BEGIN Data in this exercise

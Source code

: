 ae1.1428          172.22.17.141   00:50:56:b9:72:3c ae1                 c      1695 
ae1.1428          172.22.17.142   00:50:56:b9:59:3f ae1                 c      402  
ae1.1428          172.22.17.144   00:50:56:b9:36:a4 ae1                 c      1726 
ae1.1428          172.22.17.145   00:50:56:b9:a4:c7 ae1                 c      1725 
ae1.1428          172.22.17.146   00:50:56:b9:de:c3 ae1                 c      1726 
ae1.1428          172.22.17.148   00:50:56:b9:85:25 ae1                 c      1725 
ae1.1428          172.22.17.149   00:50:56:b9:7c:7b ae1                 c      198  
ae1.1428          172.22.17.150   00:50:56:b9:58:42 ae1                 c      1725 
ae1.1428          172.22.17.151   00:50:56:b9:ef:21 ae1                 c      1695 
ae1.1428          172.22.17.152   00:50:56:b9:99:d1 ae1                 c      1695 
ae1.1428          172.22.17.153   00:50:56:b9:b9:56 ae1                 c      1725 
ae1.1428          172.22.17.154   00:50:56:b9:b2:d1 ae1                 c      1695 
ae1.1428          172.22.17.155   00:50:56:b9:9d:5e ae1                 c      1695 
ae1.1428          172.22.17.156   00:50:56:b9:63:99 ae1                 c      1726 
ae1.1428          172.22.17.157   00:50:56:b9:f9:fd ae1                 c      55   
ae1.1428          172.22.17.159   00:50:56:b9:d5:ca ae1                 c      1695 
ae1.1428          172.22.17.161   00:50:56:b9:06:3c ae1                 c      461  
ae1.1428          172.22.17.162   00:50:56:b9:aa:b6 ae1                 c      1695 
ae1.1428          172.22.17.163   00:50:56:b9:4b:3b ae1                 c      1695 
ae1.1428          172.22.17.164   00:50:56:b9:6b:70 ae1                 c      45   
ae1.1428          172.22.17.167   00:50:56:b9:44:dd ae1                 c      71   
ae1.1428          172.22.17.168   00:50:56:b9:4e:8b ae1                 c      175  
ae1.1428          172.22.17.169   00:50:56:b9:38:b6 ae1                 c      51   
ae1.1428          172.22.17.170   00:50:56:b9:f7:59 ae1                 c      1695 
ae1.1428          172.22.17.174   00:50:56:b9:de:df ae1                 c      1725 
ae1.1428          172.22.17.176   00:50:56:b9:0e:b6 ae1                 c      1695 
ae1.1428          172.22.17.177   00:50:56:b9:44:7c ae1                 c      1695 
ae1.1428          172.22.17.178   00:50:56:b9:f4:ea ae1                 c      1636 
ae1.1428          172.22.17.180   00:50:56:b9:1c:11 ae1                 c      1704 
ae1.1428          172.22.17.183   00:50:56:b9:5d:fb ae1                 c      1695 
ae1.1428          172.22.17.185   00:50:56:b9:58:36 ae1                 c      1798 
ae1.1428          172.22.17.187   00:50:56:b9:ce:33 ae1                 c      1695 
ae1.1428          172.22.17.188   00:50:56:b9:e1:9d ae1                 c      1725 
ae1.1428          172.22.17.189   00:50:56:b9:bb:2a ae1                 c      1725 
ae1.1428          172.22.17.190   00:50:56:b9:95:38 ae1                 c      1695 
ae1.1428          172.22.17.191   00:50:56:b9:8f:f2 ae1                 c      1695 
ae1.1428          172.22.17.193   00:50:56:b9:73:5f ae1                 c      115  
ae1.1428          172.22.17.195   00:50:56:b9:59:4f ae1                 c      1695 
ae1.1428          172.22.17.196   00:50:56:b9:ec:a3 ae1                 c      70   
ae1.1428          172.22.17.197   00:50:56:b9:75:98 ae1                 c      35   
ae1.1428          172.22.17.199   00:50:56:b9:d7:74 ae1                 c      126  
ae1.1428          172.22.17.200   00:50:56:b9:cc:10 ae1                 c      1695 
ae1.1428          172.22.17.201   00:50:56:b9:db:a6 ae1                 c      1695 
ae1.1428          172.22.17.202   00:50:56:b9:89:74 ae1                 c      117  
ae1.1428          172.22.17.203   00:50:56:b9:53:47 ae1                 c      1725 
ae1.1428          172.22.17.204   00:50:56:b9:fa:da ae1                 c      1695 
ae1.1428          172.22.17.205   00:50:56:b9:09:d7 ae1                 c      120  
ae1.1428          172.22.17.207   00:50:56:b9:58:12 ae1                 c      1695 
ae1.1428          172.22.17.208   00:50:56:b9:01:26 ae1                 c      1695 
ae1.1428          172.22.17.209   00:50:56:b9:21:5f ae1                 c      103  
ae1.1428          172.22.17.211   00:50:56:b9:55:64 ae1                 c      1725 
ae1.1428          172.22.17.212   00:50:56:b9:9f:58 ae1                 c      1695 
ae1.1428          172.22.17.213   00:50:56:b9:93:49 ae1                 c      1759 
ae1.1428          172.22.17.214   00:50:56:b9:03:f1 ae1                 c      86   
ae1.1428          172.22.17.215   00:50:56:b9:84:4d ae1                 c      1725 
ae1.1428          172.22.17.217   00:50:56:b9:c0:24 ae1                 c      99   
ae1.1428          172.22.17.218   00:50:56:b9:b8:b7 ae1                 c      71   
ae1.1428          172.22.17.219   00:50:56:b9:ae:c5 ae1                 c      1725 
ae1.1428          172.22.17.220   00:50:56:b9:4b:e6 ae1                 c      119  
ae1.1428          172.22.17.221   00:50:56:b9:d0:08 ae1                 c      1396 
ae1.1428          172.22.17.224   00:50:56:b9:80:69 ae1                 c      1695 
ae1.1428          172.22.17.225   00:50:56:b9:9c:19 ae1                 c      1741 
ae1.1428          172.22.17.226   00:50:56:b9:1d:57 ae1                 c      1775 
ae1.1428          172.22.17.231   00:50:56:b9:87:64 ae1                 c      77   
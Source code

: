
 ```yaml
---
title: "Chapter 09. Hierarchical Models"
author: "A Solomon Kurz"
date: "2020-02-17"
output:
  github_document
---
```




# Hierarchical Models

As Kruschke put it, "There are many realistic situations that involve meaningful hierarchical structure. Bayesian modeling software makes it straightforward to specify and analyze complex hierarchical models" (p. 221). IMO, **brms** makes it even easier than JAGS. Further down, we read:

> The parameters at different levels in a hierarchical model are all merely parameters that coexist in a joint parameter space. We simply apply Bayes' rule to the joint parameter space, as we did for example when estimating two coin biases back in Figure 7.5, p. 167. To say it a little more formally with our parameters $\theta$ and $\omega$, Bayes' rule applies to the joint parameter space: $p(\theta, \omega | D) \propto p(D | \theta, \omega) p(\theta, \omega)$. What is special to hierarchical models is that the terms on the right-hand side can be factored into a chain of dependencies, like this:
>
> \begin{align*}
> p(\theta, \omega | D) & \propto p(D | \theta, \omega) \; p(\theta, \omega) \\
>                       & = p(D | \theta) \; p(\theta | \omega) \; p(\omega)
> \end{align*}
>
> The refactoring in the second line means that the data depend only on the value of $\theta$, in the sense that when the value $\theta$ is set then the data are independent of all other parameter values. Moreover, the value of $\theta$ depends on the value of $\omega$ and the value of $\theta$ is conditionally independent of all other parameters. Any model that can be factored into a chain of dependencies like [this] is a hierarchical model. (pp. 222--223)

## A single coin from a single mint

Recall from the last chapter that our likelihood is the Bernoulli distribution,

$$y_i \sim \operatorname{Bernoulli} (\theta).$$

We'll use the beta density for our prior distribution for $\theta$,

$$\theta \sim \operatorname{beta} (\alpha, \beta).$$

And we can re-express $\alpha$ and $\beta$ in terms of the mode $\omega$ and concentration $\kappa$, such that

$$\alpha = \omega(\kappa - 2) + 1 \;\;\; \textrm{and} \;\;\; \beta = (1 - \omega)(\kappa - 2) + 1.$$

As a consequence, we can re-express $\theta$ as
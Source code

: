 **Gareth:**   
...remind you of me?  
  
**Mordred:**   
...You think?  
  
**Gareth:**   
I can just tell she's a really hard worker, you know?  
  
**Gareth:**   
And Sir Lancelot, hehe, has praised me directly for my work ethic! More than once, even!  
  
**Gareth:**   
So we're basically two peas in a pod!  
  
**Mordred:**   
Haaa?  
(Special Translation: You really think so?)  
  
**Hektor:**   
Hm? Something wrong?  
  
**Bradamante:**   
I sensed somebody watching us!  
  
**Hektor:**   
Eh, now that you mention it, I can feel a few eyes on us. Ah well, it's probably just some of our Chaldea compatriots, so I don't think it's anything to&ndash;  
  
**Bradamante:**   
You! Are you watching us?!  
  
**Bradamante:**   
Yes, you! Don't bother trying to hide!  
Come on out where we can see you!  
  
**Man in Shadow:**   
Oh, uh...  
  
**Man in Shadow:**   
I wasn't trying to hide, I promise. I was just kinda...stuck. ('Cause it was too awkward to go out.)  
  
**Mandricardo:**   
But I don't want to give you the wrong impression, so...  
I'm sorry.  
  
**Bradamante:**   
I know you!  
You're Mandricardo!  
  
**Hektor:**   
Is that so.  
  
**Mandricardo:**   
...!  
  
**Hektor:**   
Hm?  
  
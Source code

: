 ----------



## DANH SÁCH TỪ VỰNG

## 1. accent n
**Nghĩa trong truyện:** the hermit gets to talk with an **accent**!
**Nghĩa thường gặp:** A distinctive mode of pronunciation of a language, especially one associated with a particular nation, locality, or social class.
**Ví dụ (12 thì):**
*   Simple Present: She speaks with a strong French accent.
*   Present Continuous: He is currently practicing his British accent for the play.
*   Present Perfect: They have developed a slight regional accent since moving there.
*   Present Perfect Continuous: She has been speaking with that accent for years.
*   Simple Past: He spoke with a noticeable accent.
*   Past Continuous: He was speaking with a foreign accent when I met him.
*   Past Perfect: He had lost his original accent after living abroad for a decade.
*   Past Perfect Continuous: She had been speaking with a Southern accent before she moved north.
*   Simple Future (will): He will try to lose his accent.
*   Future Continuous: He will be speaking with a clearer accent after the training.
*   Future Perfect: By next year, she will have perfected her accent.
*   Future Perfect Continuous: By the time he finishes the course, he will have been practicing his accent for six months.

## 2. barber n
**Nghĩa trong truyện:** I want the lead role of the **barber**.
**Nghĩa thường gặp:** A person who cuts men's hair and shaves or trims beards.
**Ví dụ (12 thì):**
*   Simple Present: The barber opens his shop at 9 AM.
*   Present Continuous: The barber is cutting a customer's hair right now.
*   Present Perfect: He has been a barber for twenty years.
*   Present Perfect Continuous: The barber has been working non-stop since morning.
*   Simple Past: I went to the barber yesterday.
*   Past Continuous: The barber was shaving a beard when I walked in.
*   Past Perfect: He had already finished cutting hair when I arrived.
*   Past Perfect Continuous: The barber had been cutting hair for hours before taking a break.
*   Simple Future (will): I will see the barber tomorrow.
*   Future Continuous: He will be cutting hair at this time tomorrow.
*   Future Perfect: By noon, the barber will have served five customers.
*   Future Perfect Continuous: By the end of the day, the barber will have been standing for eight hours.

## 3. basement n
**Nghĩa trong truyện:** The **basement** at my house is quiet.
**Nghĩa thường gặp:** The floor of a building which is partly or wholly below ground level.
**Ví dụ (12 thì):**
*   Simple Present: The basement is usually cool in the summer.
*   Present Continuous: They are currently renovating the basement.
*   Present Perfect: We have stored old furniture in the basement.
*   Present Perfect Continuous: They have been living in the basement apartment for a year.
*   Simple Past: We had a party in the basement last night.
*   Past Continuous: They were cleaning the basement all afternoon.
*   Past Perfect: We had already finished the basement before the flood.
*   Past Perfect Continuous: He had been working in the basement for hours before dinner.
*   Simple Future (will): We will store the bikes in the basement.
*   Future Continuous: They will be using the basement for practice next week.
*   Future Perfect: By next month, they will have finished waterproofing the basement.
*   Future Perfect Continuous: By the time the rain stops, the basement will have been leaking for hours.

END Data in this exercise

● **Your assignment**
Copy out every line of the data where the word "right" occurs.

● **Your solution**
> The parameters at different levels in a hierarchical model are all merely parameters that coexist in a joint parameter space. We simply apply Bayes' rule to the joint parameter space, as we did for example when estimating two coin biases back in Figure 7.5, p. 167. To say it a little more formally with our parameters $\theta$ and $\omega$, Bayes' rule applies to the joint parameter space: $p(\theta, \omega | D) \propto p(D | \theta, \omega) p(\theta, \omega)$. What is special to hierarchical models is that the terms on the right-hand side can be factored into a chain of dependencies, like this:
*   Present Continuous: The barber is cutting a customer's hair right now.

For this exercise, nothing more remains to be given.